Task statement> The entire listing is to be repeated verbatim.
-*-
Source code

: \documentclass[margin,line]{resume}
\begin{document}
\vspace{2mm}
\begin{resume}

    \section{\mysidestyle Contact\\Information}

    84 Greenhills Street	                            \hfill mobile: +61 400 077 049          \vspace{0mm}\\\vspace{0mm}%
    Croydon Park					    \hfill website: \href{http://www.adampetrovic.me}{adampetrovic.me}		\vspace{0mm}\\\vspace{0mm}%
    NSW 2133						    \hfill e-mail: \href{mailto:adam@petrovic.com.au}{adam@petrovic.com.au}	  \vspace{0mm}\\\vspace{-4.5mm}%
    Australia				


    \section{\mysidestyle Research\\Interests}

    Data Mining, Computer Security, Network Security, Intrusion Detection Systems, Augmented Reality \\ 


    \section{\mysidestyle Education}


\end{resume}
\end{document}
-*-
Answer to the exercise>
Source code

: \documentclass[margin,line]{resume}
\begin{document}
\vspace{2mm}
\begin{resume}

    \section{\mysidestyle Contact\\Information}

    84 Greenhills Street	                            \hfill mobile: +61 400 077 049          \vspace{0mm}\\\vspace{0mm}%
    Croydon Park					    \hfill website: \href{http://www.adampetrovic.me}{adampetrovic.me}		\vspace{0mm}\\\vspace{0mm}%
    NSW 2133						    \hfill e-mail: \href{mailto:adam@petrovic.com.au}{adam@petrovic.com.au}	  \vspace{0mm}\\\vspace{-4.5mm}%
    Australia				


    \section{\mysidestyle Research\\Interests}

    Data Mining, Computer Security, Network Security, Intrusion Detection Systems, Augmented Reality \\ 


    \section{\mysidestyle Education}


\end{resume}
\end{document}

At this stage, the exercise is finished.